**The task**: Look through the records below for the line holding "(546.0000,176.0000) -- (547.0000,176.0000)". Write it out exactly, with each following line through the line holding "(339.0000,352.0000) -- (340.0000,351.0000)".

===== Exercise inputs

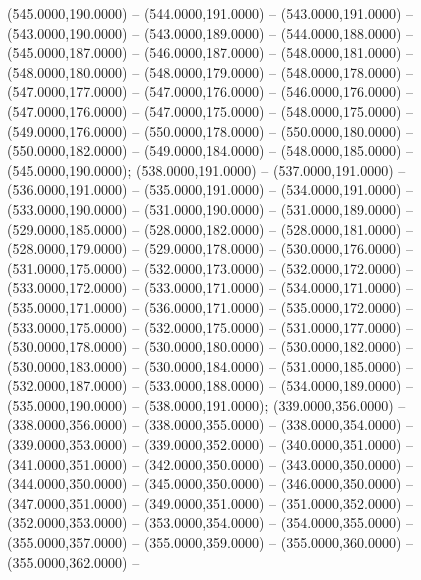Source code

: \begin{scope}[shift={(-231.87,-121.87)}]
  \begin{scope}[draw=black,fill=cd7191c,line join=round,line width=0.208pt]
       (545.0000,190.0000) -- (544.0000,191.0000) --
        (543.0000,191.0000) -- (543.0000,190.0000) -- (543.0000,189.0000) --
        (544.0000,188.0000) -- (545.0000,187.0000) -- (546.0000,187.0000) --
        (548.0000,181.0000) -- (548.0000,180.0000) -- (548.0000,179.0000) --
        (548.0000,178.0000) -- (547.0000,177.0000) -- (547.0000,176.0000) --
        (546.0000,176.0000) -- (547.0000,176.0000) -- (547.0000,175.0000) --
        (548.0000,175.0000) -- (549.0000,176.0000) -- (550.0000,178.0000) --
        (550.0000,180.0000) -- (550.0000,182.0000) -- (549.0000,184.0000) --
        (548.0000,185.0000) -- (545.0000,190.0000);
       (538.0000,191.0000) -- (537.0000,191.0000) --
        (536.0000,191.0000) -- (535.0000,191.0000) -- (534.0000,191.0000) --
        (533.0000,190.0000) -- (531.0000,190.0000) -- (531.0000,189.0000) --
        (529.0000,185.0000) -- (528.0000,182.0000) -- (528.0000,181.0000) --
        (528.0000,179.0000) -- (529.0000,178.0000) -- (530.0000,176.0000) --
        (531.0000,175.0000) -- (532.0000,173.0000) -- (532.0000,172.0000) --
        (533.0000,172.0000) -- (533.0000,171.0000) -- (534.0000,171.0000) --
        (535.0000,171.0000) -- (536.0000,171.0000) -- (535.0000,172.0000) --
        (533.0000,175.0000) -- (532.0000,175.0000) -- (531.0000,177.0000) --
        (530.0000,178.0000) -- (530.0000,180.0000) -- (530.0000,182.0000) --
        (530.0000,183.0000) -- (530.0000,184.0000) -- (531.0000,185.0000) --
        (532.0000,187.0000) -- (533.0000,188.0000) -- (534.0000,189.0000) --
        (535.0000,190.0000) -- (538.0000,191.0000);
       (339.0000,356.0000) -- (338.0000,356.0000) --
        (338.0000,355.0000) -- (338.0000,354.0000) -- (339.0000,353.0000) --
        (339.0000,352.0000) -- (340.0000,351.0000) -- (341.0000,351.0000) --
        (342.0000,350.0000) -- (343.0000,350.0000) -- (344.0000,350.0000) --
        (345.0000,350.0000) -- (346.0000,350.0000) -- (347.0000,351.0000) --
        (349.0000,351.0000) -- (351.0000,352.0000) -- (352.0000,353.0000) --
        (353.0000,354.0000) -- (354.0000,355.0000) -- (355.0000,357.0000) --
        (355.0000,359.0000) -- (355.0000,360.0000) -- (355.0000,362.0000) --

\end{scope}
\end{scope}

==========

**Reply**:
        (546.0000,176.0000) -- (547.0000,176.0000) -- (547.0000,175.0000) --
        (548.0000,175.0000) -- (549.0000,176.0000) -- (550.0000,178.0000) --
        (550.0000,180.0000) -- (550.0000,182.0000) -- (549.0000,184.0000) --
        (548.0000,185.0000) -- (545.0000,190.0000);
       (538.0000,191.0000) -- (537.0000,191.0000) --
        (536.0000,191.0000) -- (535.0000,191.0000) -- (534.0000,191.0000) --
        (533.0000,190.0000) -- (531.0000,190.0000) -- (531.0000,189.0000) --
        (529.0000,185.0000) -- (528.0000,182.0000) -- (528.0000,181.0000) --
        (528.0000,179.0000) -- (529.0000,178.0000) -- (530.0000,176.0000) --
        (531.0000,175.0000) -- (532.0000,173.0000) -- (532.0000,172.0000) --
        (533.0000,172.0000) -- (533.0000,171.0000) -- (534.0000,171.0000) --
        (535.0000,171.0000) -- (536.0000,171.0000) -- (535.0000,172.0000) --
        (533.0000,175.0000) -- (532.0000,175.0000) -- (531.0000,177.0000) --
        (530.0000,178.0000) -- (530.0000,180.0000) -- (530.0000,182.0000) --
        (530.0000,183.0000) -- (530.0000,184.0000) -- (531.0000,185.0000) --
        (532.0000,187.0000) -- (533.0000,188.0000) -- (534.0000,189.0000) --
        (535.0000,190.0000) -- (538.0000,191.0000);
       (339.0000,356.0000) -- (338.0000,356.0000) --
        (338.0000,355.0000) -- (338.0000,354.0000) -- (339.0000,353.0000) --
        (339.0000,352.0000) -- (340.0000,351.0000) -- (341.0000,351.0000) --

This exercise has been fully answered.